Книга не о любви | страница 52
Через тридцать часов я проснулась, как раз вовремя: француженки еще не приехали. Жилищную проблему мы решили, я спала у родителей на тахте.
— Неужели ты даже не задумалась, какой шок испытали бы маленькие француженки, если бы они приехали, а тут как раз самоубийство? — спросила мама.

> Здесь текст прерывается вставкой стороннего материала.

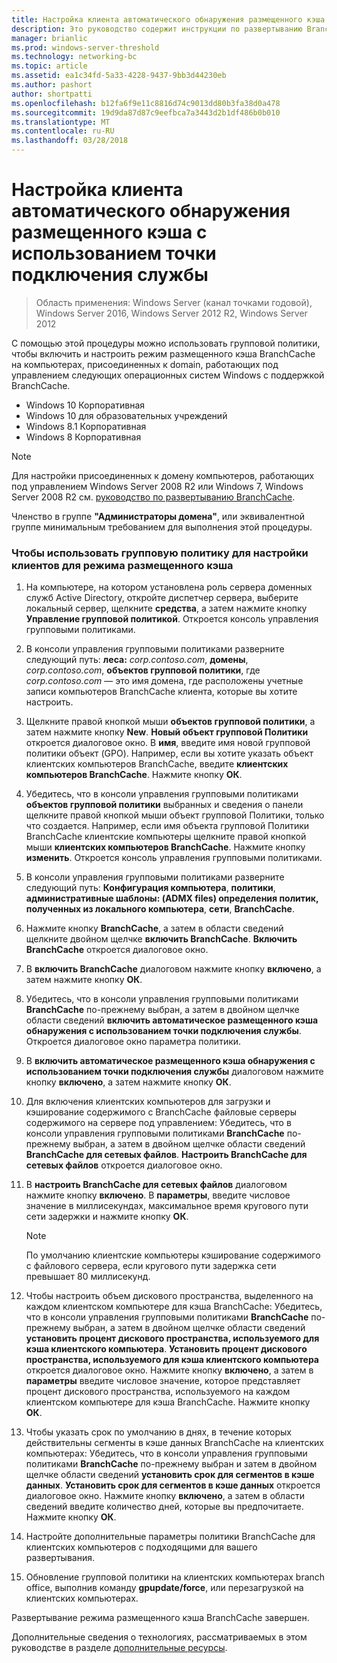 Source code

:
 ```yaml
---
title: Настройка клиента автоматического обнаружения размещенного кэша с использованием точки подключения службы
description: Это руководство содержит инструкции по развертыванию BranchCache в режиме размещенного кэша на компьютерах под управлением Windows Server 2016 и Windows 10
manager: brianlic
ms.prod: windows-server-threshold
ms.technology: networking-bc
ms.topic: article
ms.assetid: ea1c34fd-5a33-4228-9437-9bb3d44230eb
ms.author: pashort
author: shortpatti
ms.openlocfilehash: b12fa6f9e11c8816d74c9013dd80b3fa38d0a478
ms.sourcegitcommit: 19d9da87d87c9eefbca7a3443d2b1df486b0b010
ms.translationtype: MT
ms.contentlocale: ru-RU
ms.lasthandoff: 03/28/2018
---
```

#  <a name="configure-client-automatic-hosted-cache-discovery-by-service-connection-point"></a>Настройка клиента автоматического обнаружения размещенного кэша с использованием точки подключения службы

>Область применения: Windows Server (канал точками годовой), Windows Server 2016, Windows Server 2012 R2, Windows Server 2012

С помощью этой процедуры можно использовать групповой политики, чтобы включить и настроить режим размещенного кэша BranchCache на компьютерах, присоединенных к domain\, работающих под управлением следующих операционных систем Windows с поддержкой BranchCache\.

- Windows 10 Корпоративная
- Windows 10 для образовательных учреждений
- Windows 8.1 Корпоративная
- Windows 8 Корпоративная

> [!NOTE]  
> Для настройки присоединенных к домену компьютеров, работающих под управлением Windows Server 2008 R2 или Windows 7, Windows Server 2008 R2 см. [руководство по развертыванию BranchCache](https://technet.microsoft.com/library/ee649232.aspx).

Членство в группе **"Администраторы домена"**, или эквивалентной группе минимальным требованием для выполнения этой процедуры.

### <a name="to-use-group-policy-to-configure-clients-for-hosted-cache-mode"></a>Чтобы использовать групповую политику для настройки клиентов для режима размещенного кэша

1. На компьютере, на котором установлена роль сервера доменных служб Active Directory, откройте диспетчер сервера, выберите локальный сервер, щелкните **средства**, а затем нажмите кнопку **Управление групповой политикой**. Откроется консоль управления групповыми политиками.

2. В консоли управления групповыми политиками разверните следующий путь: **леса:** *corp.contoso.com*, **домены**, *corp.contoso.com*, **объектов групповой политики**, где *corp.contoso.com* — это имя домена, где расположены учетные записи компьютеров BranchCache клиента, которые вы хотите настроить.

3. Щелкните правой кнопкой мыши **объектов групповой политики**, а затем нажмите кнопку **New**. **Новый объект групповой Политики** откроется диалоговое окно. В **имя**, введите имя новой групповой политики объект \(GPO\). Например, если вы хотите указать объект клиентских компьютеров BranchCache, введите **клиентских компьютеров BranchCache**. Нажмите кнопку **ОК**.

4. Убедитесь, что в консоли управления групповыми политиками **объектов групповой политики** выбранных и сведения о панели щелкните правой кнопкой мыши объект групповой Политики, только что создается. Например, если имя объекта групповой Политики BranchCache клиентские компьютеры щелкните правой кнопкой мыши **клиентских компьютеров BranchCache**. Нажмите кнопку **изменить**. Откроется консоль управления групповыми политиками.

5. В консоли управления групповыми политиками разверните следующий путь: **Конфигурация компьютера**, **политики**, **административные шаблоны: \(ADMX files\) определения политик, полученных из локального компьютера**, **сети**, **BranchCache**.

6. Нажмите кнопку **BranchCache**, а затем в области сведений щелкните двойном щелчке **включить BranchCache**. **Включить BranchCache** откроется диалоговое окно.
  
7.  В **включить BranchCache** диалоговом нажмите кнопку **включено**, а затем нажмите кнопку **ОК**.

8. Убедитесь, что в консоли управления групповыми политиками **BranchCache** по-прежнему выбран, а затем в двойном щелчке области сведений **включить автоматическое размещенного кэша обнаружения с использованием точки подключения службы**. Откроется диалоговое окно параметра политики.

9. В **включить автоматическое размещенного кэша обнаружения с использованием точки подключения службы** диалоговом нажмите кнопку **включено**, а затем нажмите кнопку **ОК**.

10. Для включения клиентских компьютеров для загрузки и кэширование содержимого с BranchCache файловые серверы содержимого на сервере под управлением: Убедитесь, что в консоли управления групповыми политиками **BranchCache** по-прежнему выбран, а затем в двойном щелчке области сведений **BranchCache для сетевых файлов**. **Настроить BranchCache для сетевых файлов** откроется диалоговое окно. 
11. В **настроить BranchCache для сетевых файлов** диалоговом нажмите кнопку **включено**. В **параметры**, введите числовое значение в миллисекундах, максимальное время кругового пути сети задержки и нажмите кнопку **ОК**.
  
    > [!NOTE]
    > По умолчанию клиентские компьютеры кэширование содержимого с файлового сервера, если кругового пути задержка сети превышает 80 миллисекунд.
  
12. Чтобы настроить объем дискового пространства, выделенного на каждом клиентском компьютере для кэша BranchCache: Убедитесь, что в консоли управления групповыми политиками **BranchCache** по-прежнему выбран, а затем в двойном щелчке области сведений **установить процент дискового пространства, используемого для кэша клиентского компьютера**. **Установить процент дискового пространства, используемого для кэша клиентского компьютера** откроется диалоговое окно. Нажмите кнопку **включено**, а затем в **параметры** введите числовое значение, которое представляет процент дискового пространства, используемого на каждом клиентском компьютере для кэша BranchCache. Нажмите кнопку **ОК**.

13. Чтобы указать срок по умолчанию в днях, в течение которых действительны сегменты в кэше данных BranchCache на клиентских компьютерах: Убедитесь, что в консоли управления групповыми политиками **BranchCache** по-прежнему выбран и затем в двойном щелчке области сведений **установить срок для сегментов в кэше данных**. **Установить срок для сегментов в кэше данных** откроется диалоговое окно. Нажмите кнопку **включено**, а затем в области сведений введите количество дней, которые вы предпочитаете. Нажмите кнопку **ОК**.

14. Настройте дополнительные параметры политики BranchCache для клиентских компьютеров с подходящими для вашего развертывания.

15. Обновление групповой политики на клиентских компьютерах branch office, выполнив команду **gpupdate/force**, или перезагрузкой на клиентских компьютерах.

Развертывание режима размещенного кэша BranchCache завершен.

Дополнительные сведения о технологиях, рассматриваемых в этом руководстве в разделе [дополнительные ресурсы](11-Bc-Hcm-additional-resources.md). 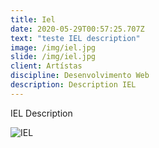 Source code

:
 ```yaml
---
title: Iel
date: 2020-05-29T00:57:25.707Z
text: "teste IEL description"
image: /img/iel.jpg
slide: /img/iel.jpg
client: Artístas
discipline: Desenvolvimento Web
description: Description IEL
---
```

IEL Description

![IEL](/img/iel.jpg "IEL") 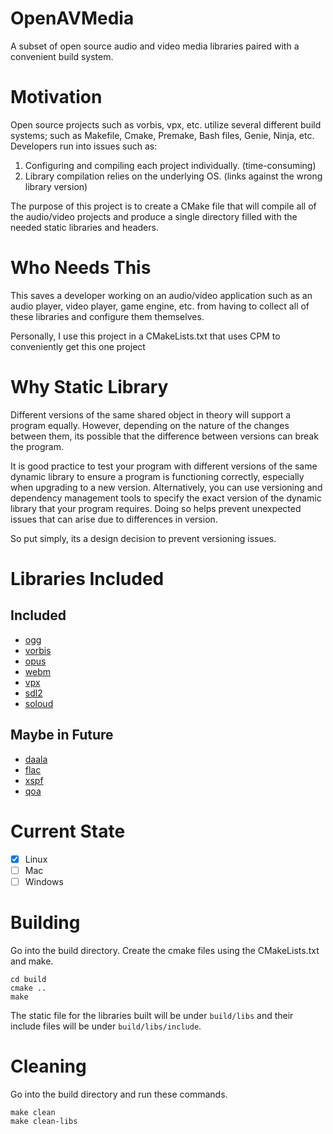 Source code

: # OpenAVMedia
A subset of open source audio and video media libraries paired with a convenient build system. 

# Motivation
Open source projects such as vorbis, vpx, etc. utilize several different build systems; such as Makefile, Cmake, Premake, Bash files, Genie, Ninja, etc. Developers run into issues such as:

1. Configuring and compiling each project individually. (time-consuming)
2. Library compilation relies on the underlying OS. (links against the wrong library version)

The purpose of this project is to create a CMake file that will compile all of the audio/video projects and produce a single directory filled with the needed static libraries and headers.

# Who Needs This
This saves a developer working on an audio/video application such as an audio player, video player, game engine, etc. from having to collect all of these libraries and configure them themselves.

Personally, I use this project in a CMakeLists.txt that uses CPM to conveniently get this one project

# Why Static Library
Different versions of the same shared object in theory will support a program equally. However, depending on the nature of the changes between them, its possible that the difference between versions can break the program.

It is good practice to test your program with different versions of the same dynamic library to ensure a program is functioning correctly, especially when upgrading to a new version. Alternatively, you can use versioning and dependency management tools to specify the exact version of the dynamic library that your program requires. Doing so helps prevent unexpected issues that can arise due to differences in version.

So put simply, its a design decision to prevent versioning issues. 

# Libraries Included
## Included
- [ogg](https://github.com/xiph/ogg)
- [vorbis](https://github.com/xiph/vorbis)
- [opus](https://github.com/xiph/opus)
- [webm](https://github.com/webmproject/libwebm)
- [vpx](https://github.com/webmproject/libvpx)
- [sdl2](https://github.com/libsdl-org/SDL)
- [soloud](https://github.com/jarikomppa/soloud)

## Maybe in Future
- [daala](https://github.com/xiph/daala)
- [flac](https://github.com/xiph/flac)
- [xspf](https://sourceforge.net/projects/libspiff/)
- [qoa](https://github.com/phoboslab/qoa)

# Current State
- [X] Linux
- [ ] Mac
- [ ] Windows

# Building
Go into the build directory. Create the cmake files using the CMakeLists.txt and make.
```
cd build
cmake ..
make
```
The static file for the libraries built will be under `build/libs` and their include files will be under `build/libs/include`.

# Cleaning
Go into the build directory and run these commands.
```
make clean
make clean-libs
``` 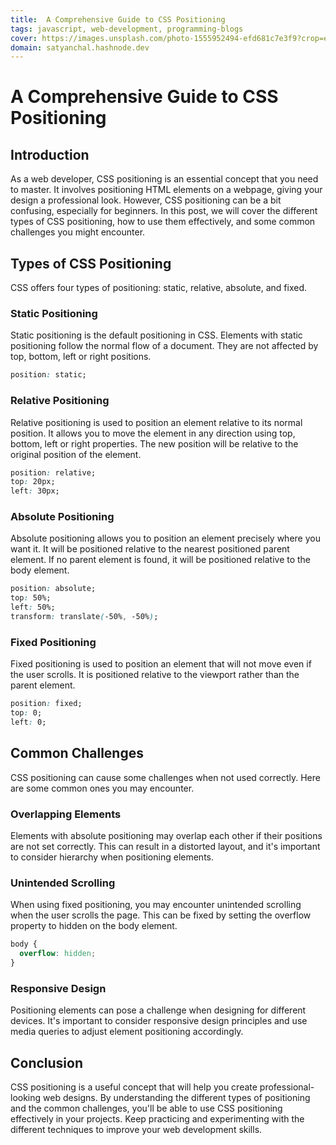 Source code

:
```yaml
---
title:  A Comprehensive Guide to CSS Positioning
tags: javascript, web-development, programming-blogs
cover: https://images.unsplash.com/photo-1555952494-efd681c7e3f9?crop=entropy&cs=tinysrgb&fit=max&fm=jpg&ixid=MnwzNDExMjB8MHwxfHNlYXJjaHwxMXx8amF2YXxlbnwwfHx8fDE2NzkwMDU4MDE&ixlib=rb-4.0.3&q=80&w=1080
domain: satyanchal.hashnode.dev
--- 
```

# A Comprehensive Guide to CSS Positioning

## Introduction
As a web developer, CSS positioning is an essential concept that you need to master. It involves positioning HTML elements on a webpage, giving your design a professional look. However, CSS positioning can be a bit confusing, especially for beginners. In this post, we will cover the different types of CSS positioning, how to use them effectively, and some common challenges you might encounter.

## Types of CSS Positioning
CSS offers four types of positioning: static, relative, absolute, and fixed.

### Static Positioning
Static positioning is the default positioning in CSS. Elements with static positioning follow the normal flow of a document. They are not affected by top, bottom, left or right positions.

```CSS
position: static;
```

### Relative Positioning
Relative positioning is used to position an element relative to its normal position. It allows you to move the element in any direction using top, bottom, left or right properties. The new position will be relative to the original position of the element.

```CSS
position: relative;
top: 20px;
left: 30px;
```

### Absolute Positioning
Absolute positioning allows you to position an element precisely where you want it. It will be positioned relative to the nearest positioned parent element. If no parent element is found, it will be positioned relative to the body element.

```CSS
position: absolute;
top: 50%;
left: 50%;
transform: translate(-50%, -50%);
```

### Fixed Positioning
Fixed positioning is used to position an element that will not move even if the user scrolls. It is positioned relative to the viewport rather than the parent element.

```CSS
position: fixed;
top: 0;
left: 0;
```

## Common Challenges
CSS positioning can cause some challenges when not used correctly. Here are some common ones you may encounter.

### Overlapping Elements
Elements with absolute positioning may overlap each other if their positions are not set correctly. This can result in a distorted layout, and it's important to consider hierarchy when positioning elements.

### Unintended Scrolling
When using fixed positioning, you may encounter unintended scrolling when the user scrolls the page. This can be fixed by setting the overflow property to hidden on the body element.

```CSS
body {
  overflow: hidden;
}
```

### Responsive Design
Positioning elements can pose a challenge when designing for different devices. It's important to consider responsive design principles and use media queries to adjust element positioning accordingly.

## Conclusion
CSS positioning is a useful concept that will help you create professional-looking web designs. By understanding the different types of positioning and the common challenges, you'll be able to use CSS positioning effectively in your projects. Keep practicing and experimenting with the different techniques to improve your web development skills.
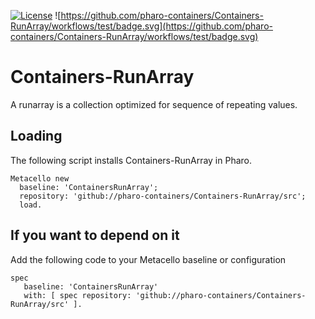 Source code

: [![License](https://img.shields.io/badge/license-MIT-blue.svg)](https://img.shields.io/badge/license-MIT-blue.svg)
![https://github.com/pharo-containers/Containers-RunArray/workflows/test/badge.svg](https://github.com/pharo-containers/Containers-RunArray/workflows/test/badge.svg)

# Containers-RunArray
A runarray is a collection optimized for sequence of repeating values. 

## Loading 
The following script installs Containers-RunArray in Pharo.

```smalltalk
Metacello new
  baseline: 'ContainersRunArray';
  repository: 'github://pharo-containers/Containers-RunArray/src';
  load.
```

## If you want to depend on it 

Add the following code to your Metacello baseline or configuration 

```smalltalk
spec 
   baseline: 'ContainersRunArray' 
   with: [ spec repository: 'github://pharo-containers/Containers-RunArray/src' ].
```
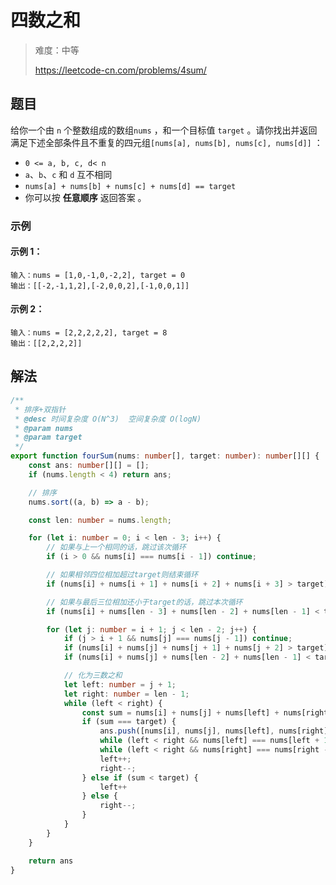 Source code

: # 四数之和

> 难度：中等
>
> https://leetcode-cn.com/problems/4sum/

## 题目

给你一个由 `n` 个整数组成的数组`nums` ，和一个目标值 `target` 。请你找出并返回满足下述全部条件且不重复的四元组`[nums[a], nums[b], nums[c], nums[d]]` ：

- `0 <= a, b, c, d< n`
- `a`、`b`、`c` 和 `d` 互不相同
- `nums[a] + nums[b] + nums[c] + nums[d] == target`
- 你可以按 **任意顺序** 返回答案 。

### 示例

#### 示例 1：

```
输入：nums = [1,0,-1,0,-2,2], target = 0
输出：[[-2,-1,1,2],[-2,0,0,2],[-1,0,0,1]]
```

#### 示例 2：

```
输入：nums = [2,2,2,2,2], target = 8
输出：[[2,2,2,2]]
```

## 解法

```typescript
/**
 * 排序+双指针
 * @desc 时间复杂度 O(N^3)  空间复杂度 O(logN)
 * @param nums
 * @param target
 */
export function fourSum(nums: number[], target: number): number[][] {
    const ans: number[][] = [];
    if (nums.length < 4) return ans;

    // 排序
    nums.sort((a, b) => a - b);

    const len: number = nums.length;

    for (let i: number = 0; i < len - 3; i++) {
        // 如果与上一个相同的话，跳过该次循环
        if (i > 0 && nums[i] === nums[i - 1]) continue;

        // 如果相邻四位相加超过target则结束循环
        if (nums[i] + nums[i + 1] + nums[i + 2] + nums[i + 3] > target) break;

        // 如果与最后三位相加还小于target的话，跳过本次循环
        if (nums[i] + nums[len - 3] + nums[len - 2] + nums[len - 1] < target) continue;

        for (let j: number = i + 1; j < len - 2; j++) {
            if (j > i + 1 && nums[j] === nums[j - 1]) continue;
            if (nums[i] + nums[j] + nums[j + 1] + nums[j + 2] > target) break;
            if (nums[i] + nums[j] + nums[len - 2] + nums[len - 1] < target) continue;

            // 化为三数之和
            let left: number = j + 1;
            let right: number = len - 1;
            while (left < right) {
                const sum = nums[i] + nums[j] + nums[left] + nums[right];
                if (sum === target) {
                    ans.push([nums[i], nums[j], nums[left], nums[right]]);
                    while (left < right && nums[left] === nums[left + 1]) left++;
                    while (left < right && nums[right] === nums[right - 1]) right--;
                    left++;
                    right--;
                } else if (sum < target) {
                    left++
                } else {
                    right--;
                }
            }
        }
    }

    return ans
}
```

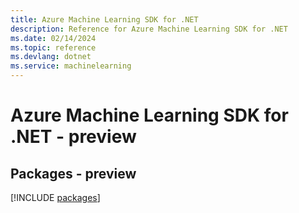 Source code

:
 ```yaml
---
title: Azure Machine Learning SDK for .NET
description: Reference for Azure Machine Learning SDK for .NET
ms.date: 02/14/2024
ms.topic: reference
ms.devlang: dotnet
ms.service: machinelearning
---
```

# Azure Machine Learning SDK for .NET - preview
## Packages - preview
[!INCLUDE [packages](machine-learning-index.md)] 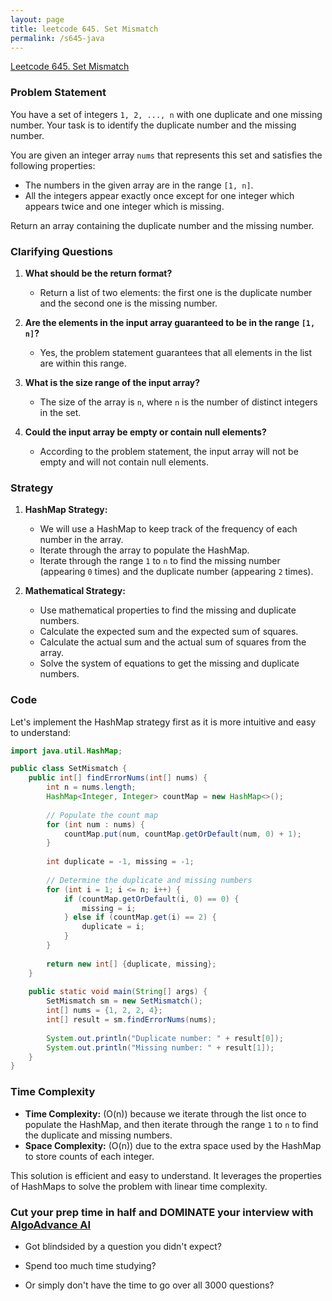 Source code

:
 ```yaml
---
layout: page
title: leetcode 645. Set Mismatch
permalink: /s645-java
---
```

[Leetcode 645. Set Mismatch](https://algoadvance.github.io/algoadvance/l645)
### Problem Statement

You have a set of integers `1, 2, ..., n` with one duplicate and one missing number. Your task is to identify the duplicate number and the missing number.

You are given an integer array `nums` that represents this set and satisfies the following properties:
- The numbers in the given array are in the range `[1, n]`.
- All the integers appear exactly once except for one integer which appears twice and one integer which is missing.

Return an array containing the duplicate number and the missing number.

### Clarifying Questions

1. **What should be the return format?**
   - Return a list of two elements: the first one is the duplicate number and the second one is the missing number.
  
2. **Are the elements in the input array guaranteed to be in the range `[1, n]`?**
   - Yes, the problem statement guarantees that all elements in the list are within this range.
  
3. **What is the size range of the input array?**
   - The size of the array is `n`, where `n` is the number of distinct integers in the set.

4. **Could the input array be empty or contain null elements?**
   - According to the problem statement, the input array will not be empty and will not contain null elements.

### Strategy

1. **HashMap Strategy:**
   - We will use a HashMap to keep track of the frequency of each number in the array.
   - Iterate through the array to populate the HashMap.
   - Iterate through the range `1` to `n` to find the missing number (appearing `0` times) and the duplicate number (appearing `2` times).

2. **Mathematical Strategy:**
   - Use mathematical properties to find the missing and duplicate numbers.
   - Calculate the expected sum and the expected sum of squares.
   - Calculate the actual sum and the actual sum of squares from the array.
   - Solve the system of equations to get the missing and duplicate numbers.

### Code

Let's implement the HashMap strategy first as it is more intuitive and easy to understand:

```java
import java.util.HashMap;

public class SetMismatch {
    public int[] findErrorNums(int[] nums) {
        int n = nums.length;
        HashMap<Integer, Integer> countMap = new HashMap<>();
        
        // Populate the count map
        for (int num : nums) {
            countMap.put(num, countMap.getOrDefault(num, 0) + 1);
        }
        
        int duplicate = -1, missing = -1;
        
        // Determine the duplicate and missing numbers
        for (int i = 1; i <= n; i++) {
            if (countMap.getOrDefault(i, 0) == 0) {
                missing = i;
            } else if (countMap.get(i) == 2) {
                duplicate = i;
            }
        }
        
        return new int[] {duplicate, missing};
    }
    
    public static void main(String[] args) {
        SetMismatch sm = new SetMismatch();
        int[] nums = {1, 2, 2, 4};
        int[] result = sm.findErrorNums(nums);
        
        System.out.println("Duplicate number: " + result[0]);
        System.out.println("Missing number: " + result[1]);
    }
}
```

### Time Complexity

- **Time Complexity:** \(O(n)\) because we iterate through the list once to populate the HashMap, and then iterate through the range `1` to `n` to find the duplicate and missing numbers.
- **Space Complexity:** \(O(n)\) due to the extra space used by the HashMap to store counts of each integer.

This solution is efficient and easy to understand. It leverages the properties of HashMaps to solve the problem with linear time complexity.


### Cut your prep time in half and DOMINATE your interview with [AlgoAdvance AI](https://algoAdvance.com)

- Got blindsided by a question you didn't expect?

- Spend too much time studying?

- Or simply don't have the time to go over all 3000 questions?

Когда она говорила о приехавших по обмену девочках, то называла их «маленькими француженками». Эти маленькие француженки были на самом деле ниже нас ростом, не больше метра шестидесяти пяти. Они не говорили ни по-немецки, ни по-английски. Когда сестры не было, им приходилось изъясняться жестами. И это у них ловко получалось. Они излучали шарм, танцевали перед нами рок-н-ролл, а однажды приготовили обед из пяти блюд. Еда оказалась очень острой, так что першило в горле, только через три часа мы добрались до последнего лакомства. Это был сладкий пирог.
— Такое впечатление, что у них в запасе целая вечность, — завозмущалась мама, стиснув зубы, когда француженки снова исчезли на кухне, — теперь еще и сладкий пирог! Ничего себе — еще и сладкий пирог. Как они не понимают, что у меня куча дел? Я не могу есть четыре часа подряд. Может быть, у них во Франции так принято, а мне, например, приходится сразу же мыть посуду.
Мытье посуды француженки и на самом деле предоставили маме, зато еще раз станцевали нам рок-н-ролл. А папа улыбался, смотря на них. Что за дочери у других мужиков, прямо маленькие ураганчики, излучающие шарм! Украдкой он бросил взгляд на неуклюжих кошелок — собственных доченек.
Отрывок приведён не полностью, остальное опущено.